(or emacs irrelevant)

Easily arrange hydra into a matrix

The new :columns option

Today I'll introduce a pretty cool new option that you can use to quickly create hydra docstrings arranged in a matrix. This, of course, was already possible before, but you had to format the matrix by-hand like this (I cite just bit instead of the full code, it was cut to fit into the Jekyll code column restriction):

(defhydra hydra-projectile (:color teal
                            :hint nil)
  "
     PROJECTILE:

     Find File            Search/Tags
-----------------------------------------
_s-f_: file            _a_: ag
 _ff_: file dwim       _g_: update gtags
 _fd_: file curr dir   _o_: multi-occur
 "
  ("s-f" projectile-find-file)
  ("a" projectile-ag)
  ("ff" projectile-find-file-dwim)
  ("fd" projectile-find-file-in-directory)
  ("g" ggtags-update-tags)
  ("o" projectile-multi-occur)
  ("q" nil "cancel"))

The syntax above is still very useful if you want to arrange every detail perfectly or need Ruby-style quoting. But here's the new syntax that allows to get almost the same docstring much easier:

(defhydra hydra-projectile (:color blue
                            :columns 4)
  "Projectile"
  ("a" projectile-ag "ag")
  ("b" projectile-switch-to-buffer "switch to buffer")
  ("c" projectile-invalidate-cache "cache clear")
  ("d" projectile-find-dir "dir")
  ("s-f" projectile-find-file "file")
  ("ff" projectile-find-file-dwim "file dwim")
  ("fd" projectile-find-file-in-directory "file curr dir")
  ("g" ggtags-update-tags "update gtags")
  ("i" projectile-ibuffer "Ibuffer")
  ("K" projectile-kill-buffers "Kill all buffers")
  ("o" projectile-multi-occur "multi-occur")
  ("p" projectile-switch-project "switch")
  ("r" projectile-recentf "recent file")
  ("x" projectile-remove-known-project "remove known")
  ("X" projectile-cleanup-known-projects "cleanup non-existing")
  ("z" projectile-cache-current-file "cache current")
  ("q" nil "cancel"))

It still looks pretty good, in my opinion:

hydra-columns-projectile.png

Note how all redundant information has been removed. Another advantage is the you can easily:

  • Add/remove heads.
  • Update head hints.
  • Change the number of columns.

A bit of customization

After each change, just re-eval the defhydra and you're done - no need to manually re-arrange the docstring. Since there already is an interface that allows you to customize the docstring very precisely, I tried to make the new interface as automatic as possible: just specify the number of columns and you're done. But if you want just a little bit more customization, look at this code:

(defvar hydra-key-doc-function 'hydra-key-doc-function-default
  "The function for formatting key-doc pairs.")

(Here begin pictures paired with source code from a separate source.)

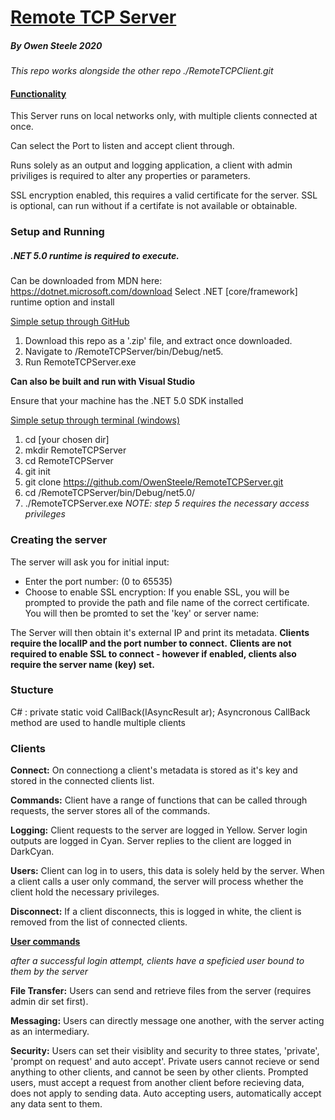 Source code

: # <ins>Remote TCP Server</ins>

##### By Owen Steele 2020

*This repo works alongside the other repo ./RemoteTCPClient.git*

#### <ins>Functionality</ins>
This Server runs on local networks only, with multiple clients connected at once.

Can select the Port to listen and accept client through.

Runs solely as an output and logging application, a client with admin priviliges is required to alter any properties or parameters.

SSL encryption enabled, this requires a valid certificate for the server.
SSL is optional, can run without if a certifate is not available or obtainable.

### Setup and Running
##### .NET 5.0 runtime is required to execute.
Can be downloaded from MDN here: https://dotnet.microsoft.com/download
Select .NET [core/framework] runtime option and install

<ins>Simple setup through GitHub</ins>
1. Download this repo as a '.zip' file, and extract once downloaded.
2. Navigate to /RemoteTCPServer/bin/Debug/net5.
3. Run RemoteTCPServer.exe

**Can also be built and run with Visual Studio**

Ensure that your machine has the .NET 5.0 SDK installed

<ins>Simple setup through terminal (windows)</ins>
1. cd [your chosen dir]
2. mkdir RemoteTCPServer
3. cd RemoteTCPServer 
4. git init
5. git clone https://github.com/OwenSteele/RemoteTCPServer.git
6. cd /RemoteTCPServer/bin/Debug/net5.0/
7. ./RemoteTCPServer.exe
*NOTE: step 5 requires the necessary access privileges*

### Creating the server
The server will ask you for initial input:

* Enter the port number: (0 to 65535)
* Choose to enable SSL encryption:
    If you enable SSL, you will be prompted to provide the path and file name of the correct certificate.
    You will then be promted to set the 'key' or server name:
    
The Server will then obtain it's external IP and print its metadata.
**Clients require the localIP and the port number to connect.**
**Clients are not required to enable SSL to connect - however if enabled, clients also require the server name (key) set.**

### Stucture
C# : private static void CallBack(IAsyncResult ar);
Asyncronous CallBack method are used to handle multiple clients

### Clients
**Connect:** On connectiong a client's metadata is stored as it's key and stored in the connected clients list.

**Commands:** Client have a range of functions that can be called through requests, the server stores all of the commands.

**Logging:** Client requests to the server are logged in Yellow.
             Server login outputs are logged in Cyan.
             Server replies to the client are logged in DarkCyan.

**Users:** Client can log in to users, this data is solely held by the server.
           When a client calls a user only command, the server will process whether the client hold the necessary privileges.
    
**Disconnect:** If a client disconnects, this is logged in white, the client is removed from the list of connected clients.

<ins> **User commands**</ins>

*after a successful login attempt, clients have a speficied user bound to them by the server*

**File Transfer:** Users can send and retrieve files from the server (requires admin dir set first).

**Messaging:** Users can directly message one another, with the server acting as an intermediary.

**Security:** Users can set their visiblity and security to three states, 'private', 'prompt on request' and auto accept'.
              Private users cannot recieve or send anything to other clients, and cannot be seen by other clients.
              Prompted users, must accept a request from another client before recieving data, does not apply to sending data.
              Auto accepting users, automatically accept any data sent to them.


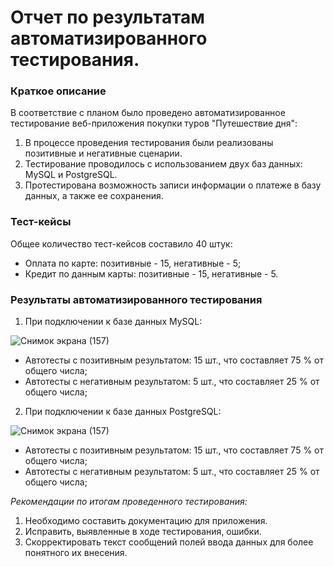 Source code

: # Отчет по результатам автоматизированного тестирования.

### Краткое описание

В соответствие с планом было проведено автоматизированное тестирование веб-приложения покупки туров "Путешествие дня":

1. В процессе проведения тестирования были реализованы позитивные и негативные сценарии.
2. Тестирование проводилось с использованием двух баз данных: MySQL и PostgreSQL.
3. Протестирована возможность записи информации о платеже в базу данных, а также ее сохранения.
   
### Тест-кейсы
Общее количество тест-кейсов составило 40 штук:

- Оплата по карте: позитивные - 15, негативные - 5;
- Кредит по данным карты: позитивные - 15, негативные - 5.

### Результаты автоматизированного тестирования

1. При подключении к базе данных MySQL:

![Снимок экрана (157)](https://github.com/user-attachments/assets/a852f593-f998-4f36-8cad-338b2b095eb1)


- Автотесты с позитивным результатом: 15 шт., что составляет 75 % от общего числа;
- Автотесты с негативным результатом: 5 шт., что составляет 25 % от общего числа;

2. При подключении к базе данных PostgreSQL:

![Снимок экрана (157)](https://github.com/user-attachments/assets/a852f593-f998-4f36-8cad-338b2b095eb1)   

- Автотесты с позитивным результатом: 15 шт., что составляет 75 % от общего числа;
- Автотесты с негативным результатом: 5 шт., что составляет 25 % от общего числа;

*Рекомендации по итогам проведенного тестирования:*

1. Необходимо составить документацию для приложения.
2. Исправить, выявленные в ходе тестирования, ошибки.
3. Скорректировать текст сообщений полей ввода данных для более понятного их внесения.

(defun hydra-key-doc-function-default (key key-width doc doc-width)
  (format (format "%%%ds: %%%ds" key-width (- -1 doc-width))
          key doc))

So if you want to add a little space here and there, or e.g. wrap key bindings in brackets, just clone hydra-key-doc-function-default, customize it a bit and set hydra-key-doc-function to the new function.

Outro

If you've been using just the plain style before and felt that you can't fit your docstring on one line, try the new style: it's just one line of change with respect to your old code. And if you've been building the docstring by-hand, see if it's possible to transform it to the new style: adding and removing new heads will become easier. Thanks to @Fuco1 for the suggestion in #140.